The progression of antibiotic resistant microorganisms has greatly hindered today’s antimicrobial agents that were once revolutionary developments. No longer a battle mankind can win with commercially available pharmaceutical antibiotics, the microbial products from various organisms are being extensively studied for potentially better and more effective antimicrobial properties to be used as an alternative. This study examines the secondary metabolites produced by the cave-dwelling Streptomyces ICC1 strain which exhibits these desired antimicrobial properties against strains of laboratory and multi-drug resistant Escherichia coli and laboratory and methicillin resistant Staphylococcus aureus.

Following optimization methods, the Streptomyces ICC1 strain was grown at a temperature of 15°C in nutrient broth culture on an orbital shaking incubator at 150rpm. The Streptomyces ICC1 broth culture consistently displayed a brown pigmentation after five days of incubation, indicative of secondary metabolite production.

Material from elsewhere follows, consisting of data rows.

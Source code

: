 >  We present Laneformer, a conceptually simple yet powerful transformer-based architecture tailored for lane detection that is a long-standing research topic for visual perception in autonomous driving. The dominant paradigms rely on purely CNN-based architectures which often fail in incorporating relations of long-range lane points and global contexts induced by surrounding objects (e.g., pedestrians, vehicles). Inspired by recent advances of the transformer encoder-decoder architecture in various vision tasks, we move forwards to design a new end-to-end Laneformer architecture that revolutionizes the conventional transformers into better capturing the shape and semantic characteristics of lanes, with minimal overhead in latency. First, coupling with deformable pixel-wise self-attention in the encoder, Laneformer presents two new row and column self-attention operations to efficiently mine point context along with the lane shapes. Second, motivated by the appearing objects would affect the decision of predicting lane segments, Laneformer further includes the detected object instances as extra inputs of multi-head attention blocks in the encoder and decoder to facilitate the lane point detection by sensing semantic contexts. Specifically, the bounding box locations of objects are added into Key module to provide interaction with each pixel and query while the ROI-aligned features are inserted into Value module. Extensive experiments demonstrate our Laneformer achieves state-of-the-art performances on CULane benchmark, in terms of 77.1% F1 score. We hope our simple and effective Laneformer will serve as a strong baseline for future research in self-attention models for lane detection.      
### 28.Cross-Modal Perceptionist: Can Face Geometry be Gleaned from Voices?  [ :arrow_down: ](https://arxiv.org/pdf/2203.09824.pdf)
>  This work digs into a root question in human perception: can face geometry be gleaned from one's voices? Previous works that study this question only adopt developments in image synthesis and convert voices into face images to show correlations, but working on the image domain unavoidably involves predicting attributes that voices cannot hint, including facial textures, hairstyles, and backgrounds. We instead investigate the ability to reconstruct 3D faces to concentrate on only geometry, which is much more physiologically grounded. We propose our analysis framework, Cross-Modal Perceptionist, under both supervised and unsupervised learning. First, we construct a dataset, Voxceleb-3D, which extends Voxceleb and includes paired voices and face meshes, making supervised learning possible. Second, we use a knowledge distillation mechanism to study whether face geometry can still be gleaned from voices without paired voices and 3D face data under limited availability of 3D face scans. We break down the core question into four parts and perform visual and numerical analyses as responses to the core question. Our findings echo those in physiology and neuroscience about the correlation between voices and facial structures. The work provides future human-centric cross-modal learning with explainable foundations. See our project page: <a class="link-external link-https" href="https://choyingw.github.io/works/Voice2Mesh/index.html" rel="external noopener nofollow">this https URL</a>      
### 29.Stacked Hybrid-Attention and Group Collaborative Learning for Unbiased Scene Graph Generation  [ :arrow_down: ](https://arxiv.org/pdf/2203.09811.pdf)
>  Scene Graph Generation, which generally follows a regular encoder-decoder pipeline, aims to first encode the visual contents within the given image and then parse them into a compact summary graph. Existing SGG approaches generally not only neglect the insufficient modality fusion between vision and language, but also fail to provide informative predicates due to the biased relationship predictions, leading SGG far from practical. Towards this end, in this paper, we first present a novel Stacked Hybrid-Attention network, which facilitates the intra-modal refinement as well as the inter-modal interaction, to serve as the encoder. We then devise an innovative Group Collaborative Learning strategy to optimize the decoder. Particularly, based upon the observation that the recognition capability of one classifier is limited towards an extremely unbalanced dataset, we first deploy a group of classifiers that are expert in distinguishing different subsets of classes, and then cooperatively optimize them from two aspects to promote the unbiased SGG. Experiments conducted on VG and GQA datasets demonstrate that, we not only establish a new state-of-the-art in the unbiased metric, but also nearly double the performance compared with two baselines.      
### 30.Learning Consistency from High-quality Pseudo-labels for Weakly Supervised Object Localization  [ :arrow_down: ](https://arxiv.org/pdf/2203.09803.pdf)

Bioassays were performed via the Kirby-Bauer disk diffusion method after extraction of the secondary metabolites, with organic solvents and water, to determine the relative polarity/hydrophilicity of the antimicrobial compound(s). Bioactivity was consistently observed in the organic layer of diethyl ether-water extractions and the aqueous layer of octanol-water extractions. In future work, the bioactive secondary metabolites will be separated via high performance liquid chromatography, and structurally analyzed via 1H nuclear magnetic resonance spectroscopy and matrix assisted laser desorption ionization mass spectrometry.